Robert Leblanc, PDG d’Aon France, est l’invité du Petit déjeuner Off de La Lettre de l’Assurance, le 12 mars 2019. Voici son portrait.

Le soleil brille sans toutefois réchauffer la rue de la Fédération, à Paris. Ce début février est glacial mais ne présage en rien du rendez-vous qui va suivre.
Robert Leblanc nous accueille dans une salle de réunion attenante à son bureau. Décontracté, affable, le PDG d’AON FRANCE se prête à l’exercice avec facilité, déroulant les grandes étapes de sa vie avec une franchise étonnante et rare pour un patron.
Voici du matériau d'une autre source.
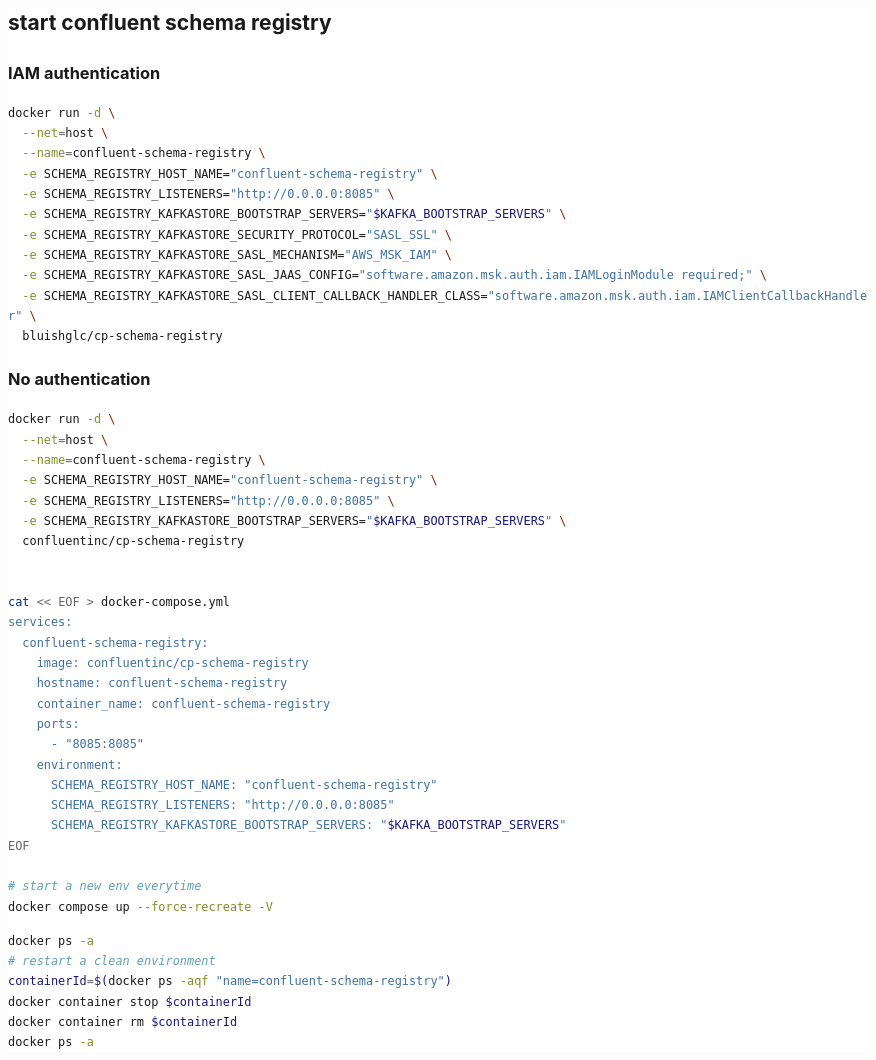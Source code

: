 ## start confluent schema registry

### IAM authentication

```bash
docker run -d \
  --net=host \
  --name=confluent-schema-registry \
  -e SCHEMA_REGISTRY_HOST_NAME="confluent-schema-registry" \
  -e SCHEMA_REGISTRY_LISTENERS="http://0.0.0.0:8085" \
  -e SCHEMA_REGISTRY_KAFKASTORE_BOOTSTRAP_SERVERS="$KAFKA_BOOTSTRAP_SERVERS" \
  -e SCHEMA_REGISTRY_KAFKASTORE_SECURITY_PROTOCOL="SASL_SSL" \
  -e SCHEMA_REGISTRY_KAFKASTORE_SASL_MECHANISM="AWS_MSK_IAM" \
  -e SCHEMA_REGISTRY_KAFKASTORE_SASL_JAAS_CONFIG="software.amazon.msk.auth.iam.IAMLoginModule required;" \
  -e SCHEMA_REGISTRY_KAFKASTORE_SASL_CLIENT_CALLBACK_HANDLER_CLASS="software.amazon.msk.auth.iam.IAMClientCallbackHandler" \
  bluishglc/cp-schema-registry
```

### No authentication

```bash
docker run -d \
  --net=host \
  --name=confluent-schema-registry \
  -e SCHEMA_REGISTRY_HOST_NAME="confluent-schema-registry" \
  -e SCHEMA_REGISTRY_LISTENERS="http://0.0.0.0:8085" \
  -e SCHEMA_REGISTRY_KAFKASTORE_BOOTSTRAP_SERVERS="$KAFKA_BOOTSTRAP_SERVERS" \
  confluentinc/cp-schema-registry
  
  
cat << EOF > docker-compose.yml
services:
  confluent-schema-registry:
    image: confluentinc/cp-schema-registry
    hostname: confluent-schema-registry
    container_name: confluent-schema-registry
    ports:
      - "8085:8085"
    environment:
      SCHEMA_REGISTRY_HOST_NAME: "confluent-schema-registry"
      SCHEMA_REGISTRY_LISTENERS: "http://0.0.0.0:8085"
      SCHEMA_REGISTRY_KAFKASTORE_BOOTSTRAP_SERVERS: "$KAFKA_BOOTSTRAP_SERVERS"
EOF

# start a new env everytime
docker compose up --force-recreate -V

```

```bash
docker ps -a
# restart a clean environment
containerId=$(docker ps -aqf "name=confluent-schema-registry")
docker container stop $containerId
docker container rm $containerId
docker ps -a
```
Robert Leblanc est né à Casablanca, le 15 mars 1957. Aîné de trois enfants, il grandit au Maroc avec ses parents. Bien que la famille soit installée depuis deux générations dans le pays, la grande majorité est en France. « Ma grand-mère est arrivée à Casablanca en 1916. Elle disait toujours qu’elle était arrivée dans une ville de 12 000 habitants et qu’elle était repartie, en 1978, d’une ville de 3 millions d’habitants », raconte-t-il, pour poser le décor.
Au fil des années, le cercle familial présent sur place rétrécit.
« Le Maroc n’a pas connu de rupture comme l’Algérie, mais progressivement les Français rentraient définitivement en France. Le cercle amical et familial se réduisait d’année en année. Je n’avais pas d’autre famille, au Maroc, que mes parents et ma grand-mère… »
Ces départs le marquent sans doute, puisqu’il ajoute : « le mot définitivement avait une sonorité particulière quand j’étais enfant… »
Ce retour définitif semble d’ailleurs omniprésent pour Robert Leblanc lui-même.
Son père, fonctionnaire français formant des cadres de la jeune administration marocaine, est suspendu au bon vouloir de son employeur. « Mon père nous disait chaque année : je ne sais pas si on ne va pas me demander de rentrer en France l’année prochaine », puis il précise dans un sourire : « en fait il est resté aussi longtemps qu’il a voulu et quand mes sœurs et moi étions en France pour nos études, il a décidé de rentrer ! » Ce sera à Marseille, ville privilégiée par les Français venus d’Afrique du Nord, « pour le soleil ».

Décalage et précision

De cette période marocaine, Robert Leblanc garde des souvenirs contrastés. « J’ai vécu dans un monde très vieille France mais aussi un peu au moyen-âge. Dans la rue en bas de chez nous passaient des charrettes à chevaux, à côté de Mercedes. Quand nous partions à la campagne, j’avais l’impression que les paysans vivaient comme au moyen-âge, sans aucun confort. »
Une forme de décalage se crée avec les Français expatriés plus récemment. Le sentiment, quelque part, d’être plus Marocain et non immigré. « Je garde de très beaux souvenirs du Maroc, mais pas les mêmes que ceux qui profitaient d’une vie plus facile », conclut-il.
Pour le PDG d’Aon France, son pays est la France et il n’en a jamais douté.
Les retours, pendant les vacances, étaient rythmés par la nécessité de voir toute la famille. Robert Leblanc en garde, là encore, un souvenir contrasté, entre la joie de retrouver les siens et le programme précis concocté par son père.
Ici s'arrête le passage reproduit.